Start of Information supplied
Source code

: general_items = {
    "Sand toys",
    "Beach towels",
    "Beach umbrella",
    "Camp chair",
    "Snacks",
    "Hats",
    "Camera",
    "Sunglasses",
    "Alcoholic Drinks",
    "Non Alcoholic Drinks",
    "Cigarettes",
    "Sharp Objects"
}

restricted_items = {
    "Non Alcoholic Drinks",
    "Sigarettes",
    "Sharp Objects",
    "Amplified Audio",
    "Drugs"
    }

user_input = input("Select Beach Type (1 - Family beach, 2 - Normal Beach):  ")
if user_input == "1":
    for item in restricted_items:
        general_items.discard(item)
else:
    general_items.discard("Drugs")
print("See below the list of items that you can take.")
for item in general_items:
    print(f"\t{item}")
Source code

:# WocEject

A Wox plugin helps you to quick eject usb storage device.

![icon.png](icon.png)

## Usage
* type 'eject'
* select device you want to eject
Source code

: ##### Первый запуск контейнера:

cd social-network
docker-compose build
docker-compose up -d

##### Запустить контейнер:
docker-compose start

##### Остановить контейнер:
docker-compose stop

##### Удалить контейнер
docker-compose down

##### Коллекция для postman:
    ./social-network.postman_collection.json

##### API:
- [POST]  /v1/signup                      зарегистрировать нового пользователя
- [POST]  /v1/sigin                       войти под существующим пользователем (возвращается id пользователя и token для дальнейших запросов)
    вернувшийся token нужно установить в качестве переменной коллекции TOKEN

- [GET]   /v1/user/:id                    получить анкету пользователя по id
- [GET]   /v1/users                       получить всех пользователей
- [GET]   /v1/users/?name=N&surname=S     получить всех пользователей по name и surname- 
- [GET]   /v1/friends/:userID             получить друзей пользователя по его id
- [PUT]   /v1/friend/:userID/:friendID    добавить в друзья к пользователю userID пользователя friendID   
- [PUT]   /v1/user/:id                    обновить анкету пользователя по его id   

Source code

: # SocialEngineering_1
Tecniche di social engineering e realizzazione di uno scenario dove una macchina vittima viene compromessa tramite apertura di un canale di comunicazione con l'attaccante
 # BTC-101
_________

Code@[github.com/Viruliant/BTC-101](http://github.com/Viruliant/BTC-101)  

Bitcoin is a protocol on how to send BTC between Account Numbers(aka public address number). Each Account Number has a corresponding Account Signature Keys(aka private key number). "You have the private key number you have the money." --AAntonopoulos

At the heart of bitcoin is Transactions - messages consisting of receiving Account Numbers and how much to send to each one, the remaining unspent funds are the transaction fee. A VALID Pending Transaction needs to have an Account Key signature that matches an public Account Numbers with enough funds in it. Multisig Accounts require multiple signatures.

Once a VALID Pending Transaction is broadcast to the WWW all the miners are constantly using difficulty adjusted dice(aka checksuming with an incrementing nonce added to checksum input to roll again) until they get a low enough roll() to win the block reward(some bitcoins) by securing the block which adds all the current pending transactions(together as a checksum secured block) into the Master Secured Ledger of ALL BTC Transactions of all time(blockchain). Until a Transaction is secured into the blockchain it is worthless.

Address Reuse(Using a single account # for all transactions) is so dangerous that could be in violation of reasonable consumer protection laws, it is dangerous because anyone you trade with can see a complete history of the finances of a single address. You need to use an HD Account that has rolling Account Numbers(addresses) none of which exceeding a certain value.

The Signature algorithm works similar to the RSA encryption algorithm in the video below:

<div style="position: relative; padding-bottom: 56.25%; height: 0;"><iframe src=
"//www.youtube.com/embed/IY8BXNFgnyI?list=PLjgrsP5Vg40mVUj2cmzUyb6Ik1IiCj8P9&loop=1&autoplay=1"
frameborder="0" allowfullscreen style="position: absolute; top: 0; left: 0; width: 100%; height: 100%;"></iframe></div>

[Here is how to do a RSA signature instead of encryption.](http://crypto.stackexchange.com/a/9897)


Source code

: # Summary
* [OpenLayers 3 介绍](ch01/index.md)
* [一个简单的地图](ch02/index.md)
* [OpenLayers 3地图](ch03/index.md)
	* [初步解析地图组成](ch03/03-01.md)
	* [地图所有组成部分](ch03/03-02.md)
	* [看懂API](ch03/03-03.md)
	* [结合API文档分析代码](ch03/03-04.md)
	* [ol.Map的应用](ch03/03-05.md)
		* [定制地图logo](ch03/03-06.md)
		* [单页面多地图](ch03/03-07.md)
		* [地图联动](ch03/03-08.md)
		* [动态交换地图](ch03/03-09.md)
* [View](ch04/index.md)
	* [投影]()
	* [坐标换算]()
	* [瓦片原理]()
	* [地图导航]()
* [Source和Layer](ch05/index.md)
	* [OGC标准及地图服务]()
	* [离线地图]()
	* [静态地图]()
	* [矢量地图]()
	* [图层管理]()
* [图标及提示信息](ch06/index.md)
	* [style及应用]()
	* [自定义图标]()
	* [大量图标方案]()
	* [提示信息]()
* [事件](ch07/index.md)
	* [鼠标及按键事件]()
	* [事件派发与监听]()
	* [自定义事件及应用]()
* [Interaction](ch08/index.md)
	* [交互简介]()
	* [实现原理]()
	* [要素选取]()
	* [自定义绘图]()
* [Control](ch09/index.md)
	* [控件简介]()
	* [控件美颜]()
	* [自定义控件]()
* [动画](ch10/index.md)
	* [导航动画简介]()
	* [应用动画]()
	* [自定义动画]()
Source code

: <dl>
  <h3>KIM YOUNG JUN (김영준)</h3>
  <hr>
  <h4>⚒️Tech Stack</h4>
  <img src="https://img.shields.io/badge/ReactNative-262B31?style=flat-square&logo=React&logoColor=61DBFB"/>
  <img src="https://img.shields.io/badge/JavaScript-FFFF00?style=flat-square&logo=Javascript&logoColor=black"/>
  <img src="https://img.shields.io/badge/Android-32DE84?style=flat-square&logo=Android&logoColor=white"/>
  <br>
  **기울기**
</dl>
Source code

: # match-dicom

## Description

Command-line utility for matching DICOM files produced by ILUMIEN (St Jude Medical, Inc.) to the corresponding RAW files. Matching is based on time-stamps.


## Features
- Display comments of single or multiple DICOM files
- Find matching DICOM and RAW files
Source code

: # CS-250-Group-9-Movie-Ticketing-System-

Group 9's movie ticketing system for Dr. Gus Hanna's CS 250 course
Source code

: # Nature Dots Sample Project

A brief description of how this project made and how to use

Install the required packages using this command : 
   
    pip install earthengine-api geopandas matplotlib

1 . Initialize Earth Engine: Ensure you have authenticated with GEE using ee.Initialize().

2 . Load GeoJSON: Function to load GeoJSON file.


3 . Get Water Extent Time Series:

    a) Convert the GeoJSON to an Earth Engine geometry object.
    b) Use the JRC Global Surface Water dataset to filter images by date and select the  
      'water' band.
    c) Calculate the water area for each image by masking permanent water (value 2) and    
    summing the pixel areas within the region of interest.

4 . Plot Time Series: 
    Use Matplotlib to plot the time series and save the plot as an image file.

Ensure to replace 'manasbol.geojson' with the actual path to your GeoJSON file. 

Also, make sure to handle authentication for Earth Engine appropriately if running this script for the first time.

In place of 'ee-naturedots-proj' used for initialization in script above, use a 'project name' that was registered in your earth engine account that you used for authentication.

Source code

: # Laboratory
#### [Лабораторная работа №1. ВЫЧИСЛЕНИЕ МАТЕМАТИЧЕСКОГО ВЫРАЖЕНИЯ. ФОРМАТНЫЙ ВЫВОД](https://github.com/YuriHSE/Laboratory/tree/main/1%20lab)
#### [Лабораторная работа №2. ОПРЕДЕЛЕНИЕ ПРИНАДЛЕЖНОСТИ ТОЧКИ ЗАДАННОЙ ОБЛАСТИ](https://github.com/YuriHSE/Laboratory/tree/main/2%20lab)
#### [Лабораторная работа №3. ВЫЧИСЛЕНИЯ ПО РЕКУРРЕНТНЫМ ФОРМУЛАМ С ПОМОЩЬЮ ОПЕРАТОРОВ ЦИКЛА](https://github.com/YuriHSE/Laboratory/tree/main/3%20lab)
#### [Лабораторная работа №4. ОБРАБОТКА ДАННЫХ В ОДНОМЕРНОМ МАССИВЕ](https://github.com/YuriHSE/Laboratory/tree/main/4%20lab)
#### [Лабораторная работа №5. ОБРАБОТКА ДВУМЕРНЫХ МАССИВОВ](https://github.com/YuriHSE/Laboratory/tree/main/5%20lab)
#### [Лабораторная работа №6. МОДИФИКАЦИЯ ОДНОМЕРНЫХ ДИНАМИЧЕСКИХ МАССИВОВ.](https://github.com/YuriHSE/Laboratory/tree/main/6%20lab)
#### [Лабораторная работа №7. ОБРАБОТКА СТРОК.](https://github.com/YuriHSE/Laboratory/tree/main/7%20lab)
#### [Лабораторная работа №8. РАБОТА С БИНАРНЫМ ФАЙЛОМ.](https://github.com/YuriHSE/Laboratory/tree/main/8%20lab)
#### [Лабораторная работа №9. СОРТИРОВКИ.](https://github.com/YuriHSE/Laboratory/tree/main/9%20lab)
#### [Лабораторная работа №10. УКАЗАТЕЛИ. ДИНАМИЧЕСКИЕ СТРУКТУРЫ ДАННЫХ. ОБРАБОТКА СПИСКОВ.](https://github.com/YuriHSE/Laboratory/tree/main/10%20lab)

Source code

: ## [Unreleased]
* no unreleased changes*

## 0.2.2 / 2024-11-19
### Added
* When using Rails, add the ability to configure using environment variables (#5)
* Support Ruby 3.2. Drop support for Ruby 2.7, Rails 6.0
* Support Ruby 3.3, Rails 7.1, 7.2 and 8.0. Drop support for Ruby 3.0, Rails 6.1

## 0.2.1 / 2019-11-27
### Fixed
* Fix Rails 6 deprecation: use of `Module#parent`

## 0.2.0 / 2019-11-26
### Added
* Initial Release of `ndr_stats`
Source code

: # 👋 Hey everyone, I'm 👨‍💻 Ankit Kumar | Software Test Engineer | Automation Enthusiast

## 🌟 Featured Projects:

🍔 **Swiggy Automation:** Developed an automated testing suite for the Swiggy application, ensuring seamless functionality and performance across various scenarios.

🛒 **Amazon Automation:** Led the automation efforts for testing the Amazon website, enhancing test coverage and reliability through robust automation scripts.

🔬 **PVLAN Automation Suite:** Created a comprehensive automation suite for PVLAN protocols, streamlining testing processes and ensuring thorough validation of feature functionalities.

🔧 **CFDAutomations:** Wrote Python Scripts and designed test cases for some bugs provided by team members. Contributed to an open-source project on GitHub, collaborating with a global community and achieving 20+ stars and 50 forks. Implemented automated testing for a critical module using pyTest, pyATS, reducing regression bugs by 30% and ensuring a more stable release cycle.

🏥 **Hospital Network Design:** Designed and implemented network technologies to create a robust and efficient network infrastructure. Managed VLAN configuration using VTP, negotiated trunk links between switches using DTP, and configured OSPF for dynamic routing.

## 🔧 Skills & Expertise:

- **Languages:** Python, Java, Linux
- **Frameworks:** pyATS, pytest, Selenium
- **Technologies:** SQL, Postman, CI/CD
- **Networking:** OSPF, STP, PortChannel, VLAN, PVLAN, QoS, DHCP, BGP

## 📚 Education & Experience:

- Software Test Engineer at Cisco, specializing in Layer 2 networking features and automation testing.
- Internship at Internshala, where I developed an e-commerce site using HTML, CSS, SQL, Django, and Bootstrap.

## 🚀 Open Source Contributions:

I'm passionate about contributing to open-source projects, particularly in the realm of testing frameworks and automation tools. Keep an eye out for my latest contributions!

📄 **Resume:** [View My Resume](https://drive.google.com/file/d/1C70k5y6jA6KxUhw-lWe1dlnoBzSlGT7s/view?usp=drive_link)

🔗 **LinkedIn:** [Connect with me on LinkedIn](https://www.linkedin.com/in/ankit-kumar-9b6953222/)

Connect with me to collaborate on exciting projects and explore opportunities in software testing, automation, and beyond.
End of Information supplied
— Requirement —
Of the entries above, repeat exactly the lines between the line with "- Software Test" and the line with "## 🚀 Open Source", inclusive, and no others.

— Answer for this exercise —
- Software Test Engineer at Cisco, specializing in Layer 2 networking features and automation testing.
- Internship at Internshala, where I developed an e-commerce site using HTML, CSS, SQL, Django, and Bootstrap.

## 🚀 Open Source Contributions:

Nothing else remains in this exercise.